- **Directions**: For the material that follows, list every line containing the word "learning".

- **Records for the exercise**:
==================================================

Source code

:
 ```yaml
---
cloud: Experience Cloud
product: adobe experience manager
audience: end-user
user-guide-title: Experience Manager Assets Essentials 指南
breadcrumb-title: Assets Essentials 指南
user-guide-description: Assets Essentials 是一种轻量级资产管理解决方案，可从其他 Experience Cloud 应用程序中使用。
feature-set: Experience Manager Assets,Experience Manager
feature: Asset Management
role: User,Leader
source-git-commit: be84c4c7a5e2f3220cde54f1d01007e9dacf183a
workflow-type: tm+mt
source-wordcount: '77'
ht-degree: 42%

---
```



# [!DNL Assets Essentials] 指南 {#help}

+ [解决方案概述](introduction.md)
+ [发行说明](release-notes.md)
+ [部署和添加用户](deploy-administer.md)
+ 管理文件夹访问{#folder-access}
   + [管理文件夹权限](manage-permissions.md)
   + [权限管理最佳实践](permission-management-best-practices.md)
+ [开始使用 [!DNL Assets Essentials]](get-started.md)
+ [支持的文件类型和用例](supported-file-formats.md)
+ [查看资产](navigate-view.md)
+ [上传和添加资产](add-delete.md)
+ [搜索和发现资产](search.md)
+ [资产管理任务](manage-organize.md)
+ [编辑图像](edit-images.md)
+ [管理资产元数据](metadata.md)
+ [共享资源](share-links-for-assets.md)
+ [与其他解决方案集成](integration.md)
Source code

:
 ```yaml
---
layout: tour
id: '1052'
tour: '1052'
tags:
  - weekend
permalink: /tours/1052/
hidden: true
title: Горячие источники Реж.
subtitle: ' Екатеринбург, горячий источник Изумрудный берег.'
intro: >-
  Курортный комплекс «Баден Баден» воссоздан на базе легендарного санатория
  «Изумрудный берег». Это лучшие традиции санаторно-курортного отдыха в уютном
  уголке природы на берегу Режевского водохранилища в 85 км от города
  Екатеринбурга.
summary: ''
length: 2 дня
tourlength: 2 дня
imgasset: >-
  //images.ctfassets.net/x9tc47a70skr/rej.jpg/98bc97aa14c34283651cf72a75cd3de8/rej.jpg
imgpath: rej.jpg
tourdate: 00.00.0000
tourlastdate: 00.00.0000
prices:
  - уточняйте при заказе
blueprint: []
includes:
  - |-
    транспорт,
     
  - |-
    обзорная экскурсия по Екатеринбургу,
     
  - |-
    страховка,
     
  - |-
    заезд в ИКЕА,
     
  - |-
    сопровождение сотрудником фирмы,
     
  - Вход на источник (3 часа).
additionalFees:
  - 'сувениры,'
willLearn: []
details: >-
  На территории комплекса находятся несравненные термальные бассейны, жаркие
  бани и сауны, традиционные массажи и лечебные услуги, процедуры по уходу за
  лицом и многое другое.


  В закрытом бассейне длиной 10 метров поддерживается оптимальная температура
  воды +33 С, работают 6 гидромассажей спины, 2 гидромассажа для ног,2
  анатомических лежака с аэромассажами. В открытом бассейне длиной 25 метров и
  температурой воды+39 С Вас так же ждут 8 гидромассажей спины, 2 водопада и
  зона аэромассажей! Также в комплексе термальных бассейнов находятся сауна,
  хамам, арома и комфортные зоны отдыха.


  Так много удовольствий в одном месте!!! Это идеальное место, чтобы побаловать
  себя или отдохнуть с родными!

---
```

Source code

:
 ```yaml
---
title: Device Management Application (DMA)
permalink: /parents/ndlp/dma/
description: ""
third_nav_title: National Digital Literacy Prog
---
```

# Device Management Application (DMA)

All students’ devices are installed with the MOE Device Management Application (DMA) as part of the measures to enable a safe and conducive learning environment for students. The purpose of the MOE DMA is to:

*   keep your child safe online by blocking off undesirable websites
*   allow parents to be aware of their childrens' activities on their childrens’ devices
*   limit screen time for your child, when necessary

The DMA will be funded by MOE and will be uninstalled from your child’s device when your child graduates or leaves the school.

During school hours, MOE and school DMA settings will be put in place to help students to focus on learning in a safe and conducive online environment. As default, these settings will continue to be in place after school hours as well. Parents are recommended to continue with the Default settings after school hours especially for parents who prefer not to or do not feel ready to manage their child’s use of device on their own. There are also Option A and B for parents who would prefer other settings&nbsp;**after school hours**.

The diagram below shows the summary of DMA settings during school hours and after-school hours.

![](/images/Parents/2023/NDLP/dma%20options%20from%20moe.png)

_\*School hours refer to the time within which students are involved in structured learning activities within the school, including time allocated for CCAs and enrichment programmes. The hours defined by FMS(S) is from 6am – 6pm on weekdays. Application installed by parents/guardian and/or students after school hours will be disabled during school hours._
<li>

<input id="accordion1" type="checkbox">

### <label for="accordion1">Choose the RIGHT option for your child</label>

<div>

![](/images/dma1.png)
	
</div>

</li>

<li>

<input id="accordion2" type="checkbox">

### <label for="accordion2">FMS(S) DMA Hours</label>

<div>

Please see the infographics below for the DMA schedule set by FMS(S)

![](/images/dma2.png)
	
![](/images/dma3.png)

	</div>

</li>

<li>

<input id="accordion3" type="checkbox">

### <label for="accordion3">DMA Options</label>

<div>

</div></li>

==================================================

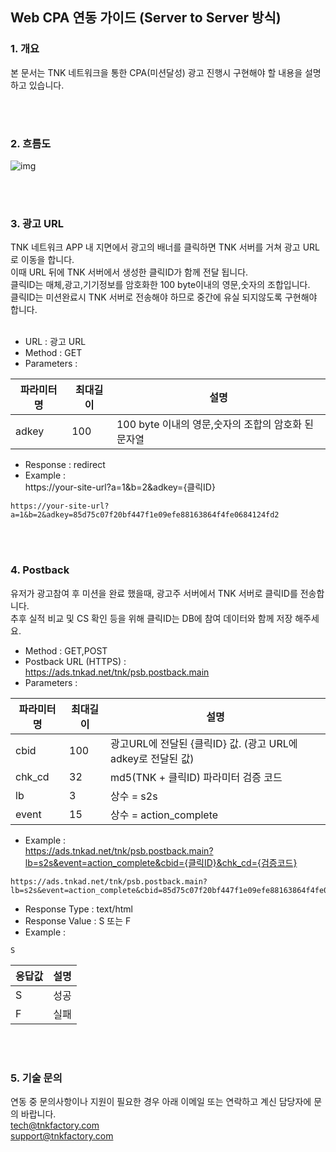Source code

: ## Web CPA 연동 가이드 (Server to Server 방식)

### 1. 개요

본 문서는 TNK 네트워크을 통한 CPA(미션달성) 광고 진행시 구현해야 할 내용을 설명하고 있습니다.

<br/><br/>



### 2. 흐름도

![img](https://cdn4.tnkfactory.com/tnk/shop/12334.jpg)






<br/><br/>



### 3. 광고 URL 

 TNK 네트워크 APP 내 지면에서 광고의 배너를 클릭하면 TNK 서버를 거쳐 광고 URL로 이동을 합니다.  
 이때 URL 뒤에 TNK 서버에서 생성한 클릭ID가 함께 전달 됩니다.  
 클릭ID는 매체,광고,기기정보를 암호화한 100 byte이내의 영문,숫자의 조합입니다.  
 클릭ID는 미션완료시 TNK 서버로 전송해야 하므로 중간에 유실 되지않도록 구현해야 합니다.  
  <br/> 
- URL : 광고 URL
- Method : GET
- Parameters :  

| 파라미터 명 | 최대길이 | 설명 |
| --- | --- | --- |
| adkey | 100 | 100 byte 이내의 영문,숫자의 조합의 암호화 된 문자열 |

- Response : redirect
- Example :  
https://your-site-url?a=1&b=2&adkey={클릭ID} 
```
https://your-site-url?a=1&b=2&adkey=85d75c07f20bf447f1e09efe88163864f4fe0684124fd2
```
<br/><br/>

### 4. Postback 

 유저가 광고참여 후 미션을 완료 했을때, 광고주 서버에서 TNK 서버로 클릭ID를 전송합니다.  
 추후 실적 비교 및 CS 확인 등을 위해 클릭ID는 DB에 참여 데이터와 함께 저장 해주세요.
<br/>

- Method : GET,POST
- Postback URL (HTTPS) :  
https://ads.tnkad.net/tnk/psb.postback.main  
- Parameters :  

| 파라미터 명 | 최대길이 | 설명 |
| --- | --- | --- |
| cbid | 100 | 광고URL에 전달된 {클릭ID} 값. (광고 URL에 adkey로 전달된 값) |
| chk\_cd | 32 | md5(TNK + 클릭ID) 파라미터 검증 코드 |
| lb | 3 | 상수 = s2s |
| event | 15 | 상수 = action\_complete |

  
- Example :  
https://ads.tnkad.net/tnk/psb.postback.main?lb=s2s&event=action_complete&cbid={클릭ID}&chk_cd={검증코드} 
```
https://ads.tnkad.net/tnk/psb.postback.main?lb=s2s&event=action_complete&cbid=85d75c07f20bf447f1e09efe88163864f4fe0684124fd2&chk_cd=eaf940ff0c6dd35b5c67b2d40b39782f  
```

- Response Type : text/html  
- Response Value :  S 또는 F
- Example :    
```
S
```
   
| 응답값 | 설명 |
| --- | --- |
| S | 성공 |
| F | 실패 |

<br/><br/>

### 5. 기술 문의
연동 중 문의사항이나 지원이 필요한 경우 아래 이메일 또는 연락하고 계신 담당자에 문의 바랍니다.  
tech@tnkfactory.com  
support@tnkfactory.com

==================================================

- **Written solution**:
All students’ devices are installed with the MOE Device Management Application (DMA) as part of the measures to enable a safe and conducive learning environment for students. The purpose of the MOE DMA is to:
During school hours, MOE and school DMA settings will be put in place to help students to focus on learning in a safe and conducive online environment. As default, these settings will continue to be in place after school hours as well. Parents are recommended to continue with the Default settings after school hours especially for parents who prefer not to or do not feel ready to manage their child’s use of device on their own. There are also Option A and B for parents who would prefer other settings&nbsp;**after school hours**.
_\*School hours refer to the time within which students are involved in structured learning activities within the school, including time allocated for CCAs and enrichment programmes. The hours defined by FMS(S) is from 6am – 6pm on weekdays. Application installed by parents/guardian and/or students after school hours will be disabled during school hours._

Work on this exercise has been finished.